After he married, he purchased a small farm in Lehi and established a small sheet metal shop near his home about 1910. He named the shop “Carl Gunther Sheet Metal Works.”
In 1929, Carl was called to serve a mission for the Church of Jesus Christ of Latter-day Saints. His son Orville was a high school senior at the time. Orville had worked with his father and intended to continue in the trade after his high school graduation, so he ended up operating the shop during Carl’s absence.
He changed the name to “Lehi Sheet Metal Shop” and later to “Gunther Sheet Metal Works.” After Carl returned, Orville worked in the business until he was called to serve a mission in Germany and Austria from 1931-1934. After Orville returned from Austria, the Depression was so severe that Carl had little work in the shop.
Orville changed his plans and studied teaching at BYU. He taught history at American Fork High School from 1936-1940. However, Orville still loved the trade and was anxious for the school day to end so he could work in the shop after school.

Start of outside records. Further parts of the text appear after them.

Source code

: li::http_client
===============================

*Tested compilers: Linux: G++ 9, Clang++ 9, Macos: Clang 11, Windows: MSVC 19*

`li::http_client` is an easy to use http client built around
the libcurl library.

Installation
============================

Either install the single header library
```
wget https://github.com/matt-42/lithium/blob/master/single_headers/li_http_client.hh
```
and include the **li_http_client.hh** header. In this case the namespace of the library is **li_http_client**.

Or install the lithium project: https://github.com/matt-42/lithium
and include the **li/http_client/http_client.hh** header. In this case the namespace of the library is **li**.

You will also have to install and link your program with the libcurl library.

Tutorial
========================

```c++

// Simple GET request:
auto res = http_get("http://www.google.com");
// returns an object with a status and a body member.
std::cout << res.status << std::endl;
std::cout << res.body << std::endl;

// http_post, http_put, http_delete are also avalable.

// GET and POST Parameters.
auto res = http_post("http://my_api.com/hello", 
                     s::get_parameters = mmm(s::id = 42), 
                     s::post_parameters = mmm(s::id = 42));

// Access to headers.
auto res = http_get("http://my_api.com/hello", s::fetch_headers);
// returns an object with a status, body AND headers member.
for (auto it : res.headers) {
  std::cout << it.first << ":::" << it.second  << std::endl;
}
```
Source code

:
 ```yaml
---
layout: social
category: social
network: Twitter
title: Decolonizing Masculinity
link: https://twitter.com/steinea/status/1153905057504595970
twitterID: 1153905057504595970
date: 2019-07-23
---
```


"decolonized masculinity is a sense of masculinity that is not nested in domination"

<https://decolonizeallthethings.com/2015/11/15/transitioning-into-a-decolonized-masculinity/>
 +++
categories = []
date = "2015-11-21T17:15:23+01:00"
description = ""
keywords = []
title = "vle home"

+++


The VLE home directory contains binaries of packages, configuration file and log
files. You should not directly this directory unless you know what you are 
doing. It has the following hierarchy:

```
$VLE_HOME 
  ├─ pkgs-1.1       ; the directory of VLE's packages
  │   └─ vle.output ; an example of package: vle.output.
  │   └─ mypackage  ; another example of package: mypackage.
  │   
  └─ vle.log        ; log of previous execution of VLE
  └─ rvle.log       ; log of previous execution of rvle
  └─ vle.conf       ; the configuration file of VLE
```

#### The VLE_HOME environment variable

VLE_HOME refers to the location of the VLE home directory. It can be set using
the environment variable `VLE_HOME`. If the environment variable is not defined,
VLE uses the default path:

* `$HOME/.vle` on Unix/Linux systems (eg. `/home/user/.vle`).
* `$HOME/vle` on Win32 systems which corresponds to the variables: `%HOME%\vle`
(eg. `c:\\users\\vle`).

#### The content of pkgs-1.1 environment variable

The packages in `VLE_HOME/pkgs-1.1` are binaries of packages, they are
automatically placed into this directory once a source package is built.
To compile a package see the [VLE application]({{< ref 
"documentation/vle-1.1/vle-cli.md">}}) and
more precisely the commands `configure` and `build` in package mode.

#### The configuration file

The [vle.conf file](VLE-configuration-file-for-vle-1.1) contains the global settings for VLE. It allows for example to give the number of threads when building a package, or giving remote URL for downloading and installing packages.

Orville was asked to teach the sheet metal trade at Provo High School in 1940.
There was a shortage of skilled workers in all trades at the time. This was a federal program to train workers to become skilled in the industry in anticipation of the country’s engagement in World War II. The program later became Central Utah Vocational School and is now a part of Utah Valley State College in Orem.
The shop grew as Carl and Orville continued to work together. In 1942, Carl was killed while working in the trade. Orville decided to leave teaching so he could operate the business full-time. He moved the business to 31 North 100 West in American Fork. He hired students from Central Utah Vocational School and men who were laid off from shops that closed due to the Depression and war.
Most of these employees were loyal and worked for many years at the shop. At the end of the war, steel was in short supply. Orville was able to buy steel and continue in business because of his knowledge and contacts. He branched out into the heating business, and later into the air conditioning business. Competition became very keen, so Orville made the decision to provide quality materials, equipment, and labor.
This philosophy turned out to be sound, as the company is the oldest operating heating and air conditioning business in Utah County. The business was incorporated in 1960. Orville’s son Dale became President when Orville was called to serve a mission in 1967. Dale changed the name to “Gunthers Heating, Cooling, and Plumbing” to emphasize the direction the company had taken with heating and air conditioning rather than general sheet metal. He also put more emphasis on growth, in commercial business as well as residential.
The company moved to 81 South 700 East in American Fork in 1985, where it continues today with the same philosophy established by Orville: “We will meet or exceed our customers’ expectations while we stay within the budget.”